⟨

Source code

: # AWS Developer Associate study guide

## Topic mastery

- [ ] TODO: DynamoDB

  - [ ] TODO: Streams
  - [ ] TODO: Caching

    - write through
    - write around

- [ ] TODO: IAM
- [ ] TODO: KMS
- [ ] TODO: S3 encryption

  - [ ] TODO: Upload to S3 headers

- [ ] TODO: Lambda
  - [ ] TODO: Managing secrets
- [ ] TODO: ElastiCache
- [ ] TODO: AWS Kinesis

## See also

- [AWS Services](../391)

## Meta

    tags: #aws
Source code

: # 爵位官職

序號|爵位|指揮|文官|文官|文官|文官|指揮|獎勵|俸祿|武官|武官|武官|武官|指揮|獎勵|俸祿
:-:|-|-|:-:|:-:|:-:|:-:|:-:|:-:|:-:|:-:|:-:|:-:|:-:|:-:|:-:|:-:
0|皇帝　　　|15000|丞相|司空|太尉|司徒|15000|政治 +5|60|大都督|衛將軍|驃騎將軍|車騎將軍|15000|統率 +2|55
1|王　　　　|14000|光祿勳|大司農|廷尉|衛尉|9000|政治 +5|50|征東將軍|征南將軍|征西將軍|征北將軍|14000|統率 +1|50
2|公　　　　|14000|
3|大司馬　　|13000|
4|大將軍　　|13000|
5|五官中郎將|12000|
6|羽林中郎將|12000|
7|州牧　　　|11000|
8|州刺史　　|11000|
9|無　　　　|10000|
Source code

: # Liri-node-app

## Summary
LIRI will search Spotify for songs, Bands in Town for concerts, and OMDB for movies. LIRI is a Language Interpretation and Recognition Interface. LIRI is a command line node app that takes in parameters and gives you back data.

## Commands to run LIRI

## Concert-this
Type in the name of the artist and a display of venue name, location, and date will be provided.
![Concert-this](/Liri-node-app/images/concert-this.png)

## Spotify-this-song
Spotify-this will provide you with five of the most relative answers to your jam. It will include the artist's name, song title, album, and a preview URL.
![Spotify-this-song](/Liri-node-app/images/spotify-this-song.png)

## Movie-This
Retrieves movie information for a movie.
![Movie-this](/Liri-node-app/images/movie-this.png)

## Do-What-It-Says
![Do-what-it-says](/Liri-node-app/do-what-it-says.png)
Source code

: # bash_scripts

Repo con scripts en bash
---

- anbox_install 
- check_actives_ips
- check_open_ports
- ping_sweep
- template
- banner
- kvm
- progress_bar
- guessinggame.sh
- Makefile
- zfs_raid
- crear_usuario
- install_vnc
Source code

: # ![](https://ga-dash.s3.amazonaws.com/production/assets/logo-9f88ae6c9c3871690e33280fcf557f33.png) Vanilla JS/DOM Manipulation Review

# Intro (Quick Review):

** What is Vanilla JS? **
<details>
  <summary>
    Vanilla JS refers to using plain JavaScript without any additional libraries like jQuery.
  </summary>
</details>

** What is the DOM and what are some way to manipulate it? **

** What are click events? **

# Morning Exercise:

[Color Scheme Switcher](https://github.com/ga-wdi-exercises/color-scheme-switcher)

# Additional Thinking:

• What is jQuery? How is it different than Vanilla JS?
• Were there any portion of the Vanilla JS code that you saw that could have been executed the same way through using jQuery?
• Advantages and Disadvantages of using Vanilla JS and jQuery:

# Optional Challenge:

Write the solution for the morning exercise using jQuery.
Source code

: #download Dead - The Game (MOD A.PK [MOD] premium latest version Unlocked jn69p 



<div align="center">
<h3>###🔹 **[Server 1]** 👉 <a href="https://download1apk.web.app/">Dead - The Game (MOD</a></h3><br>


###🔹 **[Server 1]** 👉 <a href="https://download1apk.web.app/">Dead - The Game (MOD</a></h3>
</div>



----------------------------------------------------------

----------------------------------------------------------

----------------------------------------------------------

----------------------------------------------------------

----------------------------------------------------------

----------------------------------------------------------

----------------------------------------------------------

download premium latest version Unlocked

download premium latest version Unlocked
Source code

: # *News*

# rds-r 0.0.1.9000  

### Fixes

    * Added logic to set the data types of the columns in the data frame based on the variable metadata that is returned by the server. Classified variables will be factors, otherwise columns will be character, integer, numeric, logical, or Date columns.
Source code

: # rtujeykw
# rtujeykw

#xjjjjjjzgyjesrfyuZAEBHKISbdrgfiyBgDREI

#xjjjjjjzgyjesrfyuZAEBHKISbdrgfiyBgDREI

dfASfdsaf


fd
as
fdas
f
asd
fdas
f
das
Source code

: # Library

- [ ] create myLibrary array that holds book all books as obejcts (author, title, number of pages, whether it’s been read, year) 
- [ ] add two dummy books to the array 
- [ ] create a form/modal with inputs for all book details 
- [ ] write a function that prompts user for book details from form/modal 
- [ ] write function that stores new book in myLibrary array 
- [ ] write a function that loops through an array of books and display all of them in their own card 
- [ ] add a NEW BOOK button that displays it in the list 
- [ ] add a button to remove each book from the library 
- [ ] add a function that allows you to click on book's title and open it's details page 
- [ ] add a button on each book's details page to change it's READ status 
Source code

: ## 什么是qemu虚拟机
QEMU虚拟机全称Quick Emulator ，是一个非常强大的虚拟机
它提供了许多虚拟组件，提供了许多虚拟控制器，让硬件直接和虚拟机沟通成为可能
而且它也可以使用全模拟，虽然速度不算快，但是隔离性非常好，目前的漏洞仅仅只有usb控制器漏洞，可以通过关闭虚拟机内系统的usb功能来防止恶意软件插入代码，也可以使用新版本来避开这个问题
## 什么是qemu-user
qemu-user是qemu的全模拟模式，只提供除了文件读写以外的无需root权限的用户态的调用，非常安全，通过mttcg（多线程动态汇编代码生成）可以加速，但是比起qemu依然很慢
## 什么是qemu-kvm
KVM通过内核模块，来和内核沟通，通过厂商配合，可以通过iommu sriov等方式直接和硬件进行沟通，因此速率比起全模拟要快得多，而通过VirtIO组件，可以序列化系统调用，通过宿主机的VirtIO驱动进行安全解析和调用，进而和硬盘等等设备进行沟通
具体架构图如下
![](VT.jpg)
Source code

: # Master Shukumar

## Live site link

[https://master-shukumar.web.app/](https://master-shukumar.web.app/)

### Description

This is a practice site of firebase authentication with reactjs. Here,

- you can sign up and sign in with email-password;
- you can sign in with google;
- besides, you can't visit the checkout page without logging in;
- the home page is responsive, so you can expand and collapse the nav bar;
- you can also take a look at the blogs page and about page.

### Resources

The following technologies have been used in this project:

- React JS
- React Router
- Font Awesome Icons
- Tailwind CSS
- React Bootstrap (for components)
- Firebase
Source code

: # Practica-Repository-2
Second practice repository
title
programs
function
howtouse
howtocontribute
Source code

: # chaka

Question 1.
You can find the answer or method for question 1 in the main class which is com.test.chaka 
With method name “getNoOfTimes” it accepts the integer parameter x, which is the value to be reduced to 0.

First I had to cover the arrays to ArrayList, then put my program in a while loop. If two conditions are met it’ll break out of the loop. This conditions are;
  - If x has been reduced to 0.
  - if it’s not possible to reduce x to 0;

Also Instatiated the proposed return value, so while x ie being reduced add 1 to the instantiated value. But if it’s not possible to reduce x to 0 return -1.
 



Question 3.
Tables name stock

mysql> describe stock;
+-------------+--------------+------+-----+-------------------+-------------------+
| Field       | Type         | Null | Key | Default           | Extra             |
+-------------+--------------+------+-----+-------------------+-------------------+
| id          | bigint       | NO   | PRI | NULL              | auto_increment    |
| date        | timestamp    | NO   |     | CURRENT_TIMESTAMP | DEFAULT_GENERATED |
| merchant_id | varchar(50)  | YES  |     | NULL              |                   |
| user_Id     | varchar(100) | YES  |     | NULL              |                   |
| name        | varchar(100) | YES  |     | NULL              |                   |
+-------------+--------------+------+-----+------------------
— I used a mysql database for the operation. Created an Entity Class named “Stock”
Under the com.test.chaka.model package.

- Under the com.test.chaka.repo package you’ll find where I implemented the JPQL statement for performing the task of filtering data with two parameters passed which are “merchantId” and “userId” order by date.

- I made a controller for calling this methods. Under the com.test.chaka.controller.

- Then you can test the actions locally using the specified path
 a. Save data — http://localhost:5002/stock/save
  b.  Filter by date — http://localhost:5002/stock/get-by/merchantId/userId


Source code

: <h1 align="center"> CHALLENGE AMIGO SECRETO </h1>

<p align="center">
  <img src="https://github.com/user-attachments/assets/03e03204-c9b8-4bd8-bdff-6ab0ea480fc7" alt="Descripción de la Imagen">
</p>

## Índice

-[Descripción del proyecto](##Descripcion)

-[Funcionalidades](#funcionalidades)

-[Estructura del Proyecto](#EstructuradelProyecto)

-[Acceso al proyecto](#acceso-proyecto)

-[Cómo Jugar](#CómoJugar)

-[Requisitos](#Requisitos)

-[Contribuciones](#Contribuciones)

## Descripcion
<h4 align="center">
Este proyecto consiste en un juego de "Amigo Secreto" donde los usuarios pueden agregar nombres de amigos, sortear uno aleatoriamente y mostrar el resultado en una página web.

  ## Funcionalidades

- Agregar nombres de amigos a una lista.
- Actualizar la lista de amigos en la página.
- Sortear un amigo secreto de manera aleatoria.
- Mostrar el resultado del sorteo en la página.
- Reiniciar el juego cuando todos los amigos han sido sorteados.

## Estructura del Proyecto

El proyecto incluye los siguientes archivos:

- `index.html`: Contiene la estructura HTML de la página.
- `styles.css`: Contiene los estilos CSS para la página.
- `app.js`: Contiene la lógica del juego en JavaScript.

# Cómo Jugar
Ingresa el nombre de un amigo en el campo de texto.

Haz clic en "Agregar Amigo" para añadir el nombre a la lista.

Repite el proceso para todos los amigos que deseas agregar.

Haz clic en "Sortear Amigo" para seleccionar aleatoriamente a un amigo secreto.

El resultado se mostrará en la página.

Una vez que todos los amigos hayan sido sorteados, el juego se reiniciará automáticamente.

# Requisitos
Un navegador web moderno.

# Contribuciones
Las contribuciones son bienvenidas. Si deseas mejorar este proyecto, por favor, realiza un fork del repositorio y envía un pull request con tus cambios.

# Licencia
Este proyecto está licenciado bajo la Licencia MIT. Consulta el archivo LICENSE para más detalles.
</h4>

⟩

> _Problem description_
Copy only the stretch running from the line containing "- Actualizar la lista de amigos en la página." to the final line of the entries, both ends included, exactly as it stands.

> _Solution to this problem_
- Actualizar la lista de amigos en la página.
- Sortear un amigo secreto de manera aleatoria.
- Mostrar el resultado del sorteo en la página.
- Reiniciar el juego cuando todos los amigos han sido sorteados.

## Estructura del Proyecto

El proyecto incluye los siguientes archivos:

- `index.html`: Contiene la estructura HTML de la página.
- `styles.css`: Contiene los estilos CSS para la página.
- `app.js`: Contiene la lógica del juego en JavaScript.

# Cómo Jugar
Ingresa el nombre de un amigo en el campo de texto.

Haz clic en "Agregar Amigo" para añadir el nombre a la lista.

Repite el proceso para todos los amigos que deseas agregar.

Haz clic en "Sortear Amigo" para seleccionar aleatoriamente a un amigo secreto.

El resultado se mostrará en la página.

Una vez que todos los amigos hayan sido sorteados, el juego se reiniciará automáticamente.

# Requisitos
Un navegador web moderno.

# Contribuciones
Las contribuciones son bienvenidas. Si deseas mejorar este proyecto, por favor, realiza un fork del repositorio y envía un pull request con tus cambios.

# Licencia
Este proyecto está licenciado bajo la Licencia MIT. Consulta el archivo LICENSE para más detalles.
</h4>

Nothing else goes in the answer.